Five individuals were killed and dozens injured in a bus crash in Virginia yesterday, as a commercial bus failed to slow down near a work zone on Interstate 95. The immediate response from U.S. Transportation Secretary Sean Duffy focused on the bus driver's reported inability to speak English, deflecting from the systemic pressures inherent in a commercial transport industry driven by surplus extraction.
The E&P Travel bus, traveling from New York to North Carolina, crashed around 2:35 a.m. Friday in Stafford County. The collision involved the bus slamming into several cars, resulting in fatalities and widespread injuries.
Among the dead were a 13-year-old girl, a 7-year-old boy, a 45-year-old man, and a 44-year-old woman, all from Massachusetts, whose car caught fire. A 25-year-old woman, who was in the car directly in front of the bus, also perished. At least 44 others were hospitalized, with three reported in critical condition.
The State's Narrative
The driver, Jing S. Dong, 48, of Staten Island, New York, was injured in the crash. Dong is a naturalized citizen originally from China who received his commercial driver’s license in New York two years ago. Police have stated that charges are pending.
U.S. Transportation Secretary Sean Duffy quickly issued a statement on X, declaring the driver's reported inability to speak English “unacceptable.” Duffy wrote, “Unacceptable.

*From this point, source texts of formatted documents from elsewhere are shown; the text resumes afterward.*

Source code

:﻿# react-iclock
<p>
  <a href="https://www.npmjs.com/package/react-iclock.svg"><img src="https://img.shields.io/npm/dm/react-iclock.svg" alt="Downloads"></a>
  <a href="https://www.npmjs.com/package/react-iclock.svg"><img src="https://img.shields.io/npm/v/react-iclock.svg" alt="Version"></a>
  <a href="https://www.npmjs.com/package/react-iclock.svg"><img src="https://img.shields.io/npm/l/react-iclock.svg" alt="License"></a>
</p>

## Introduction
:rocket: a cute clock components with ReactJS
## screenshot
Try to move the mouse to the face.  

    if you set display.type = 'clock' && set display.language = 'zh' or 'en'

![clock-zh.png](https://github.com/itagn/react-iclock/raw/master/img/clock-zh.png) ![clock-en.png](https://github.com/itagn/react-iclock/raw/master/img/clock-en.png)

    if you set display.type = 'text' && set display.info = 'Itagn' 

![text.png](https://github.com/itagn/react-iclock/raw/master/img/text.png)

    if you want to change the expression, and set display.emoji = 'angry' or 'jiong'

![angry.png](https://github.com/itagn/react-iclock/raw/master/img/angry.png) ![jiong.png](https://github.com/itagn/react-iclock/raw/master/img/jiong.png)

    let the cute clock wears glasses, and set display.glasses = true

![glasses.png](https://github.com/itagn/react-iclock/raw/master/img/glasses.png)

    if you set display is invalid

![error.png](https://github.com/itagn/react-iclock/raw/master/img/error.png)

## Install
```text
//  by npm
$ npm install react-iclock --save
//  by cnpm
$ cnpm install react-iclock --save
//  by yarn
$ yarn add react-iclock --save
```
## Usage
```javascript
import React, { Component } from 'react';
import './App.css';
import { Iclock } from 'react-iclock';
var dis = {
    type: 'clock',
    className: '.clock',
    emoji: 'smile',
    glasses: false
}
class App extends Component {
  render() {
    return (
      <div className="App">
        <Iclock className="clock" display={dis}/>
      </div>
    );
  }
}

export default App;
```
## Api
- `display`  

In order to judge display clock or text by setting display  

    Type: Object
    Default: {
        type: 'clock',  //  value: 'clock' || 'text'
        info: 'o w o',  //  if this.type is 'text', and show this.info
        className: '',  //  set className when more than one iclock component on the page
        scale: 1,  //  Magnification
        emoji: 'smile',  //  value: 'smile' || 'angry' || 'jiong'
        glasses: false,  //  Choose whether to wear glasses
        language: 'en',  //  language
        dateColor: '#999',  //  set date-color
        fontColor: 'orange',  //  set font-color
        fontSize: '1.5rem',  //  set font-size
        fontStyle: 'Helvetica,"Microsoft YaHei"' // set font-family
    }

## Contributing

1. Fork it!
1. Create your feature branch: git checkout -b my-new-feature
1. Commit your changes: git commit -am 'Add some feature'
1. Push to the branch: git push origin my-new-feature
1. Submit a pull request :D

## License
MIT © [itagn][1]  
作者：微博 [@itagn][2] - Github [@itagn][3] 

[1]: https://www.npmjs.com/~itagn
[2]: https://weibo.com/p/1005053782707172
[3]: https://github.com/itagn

This is exactly why we are holding states’ accountable, enforcing the rules of the road, and cracking down on drivers who can’t speak English.” He added, “If you can’t be properly trained, read our road signs, or communicate with law enforcement, you have no business driving a bus.”
This framing by a high-ranking state official immediately shifts the focus to an individual worker's perceived failing, rather than examining the broader conditions of wage suppression or the profit motives of companies like E&P Travel. Federal law already mandates that commercial drivers speak English sufficiently for safe operation.
Managing the System
Four months ago, in February, Secretary Duffy announced a new federal policy requiring all truckers and bus drivers to take their licensing test in English. This policy, while presented as a safety measure, further tightens control over the labor pool, particularly immigrant workers, contributing to wage suppression and precarity within the commercial transportation sector.
Duffy stated that the Transportation Department is investigating “New York licensing records, training documentation, and the driver's history.” He threatened “intense scrutiny” for “Any company, trainer, or school that contributed to putting an unqualified driver on the road.” This state action aims to reinforce existing regulations and assign blame within the current framework, preserving the structure of the commercial transport industry, which prioritizes capital accumulation.
The focus on individual driver qualifications and language ability serves to obscure the broader context of a transportation system driven by capital accumulation, where cost-cutting pressures can impact training, working conditions, and ultimately, safety for both workers and the public. The state's intervention, through enforcement and new regulations, manages the system's contradictions without addressing its foundational reliance on profit over human well-being.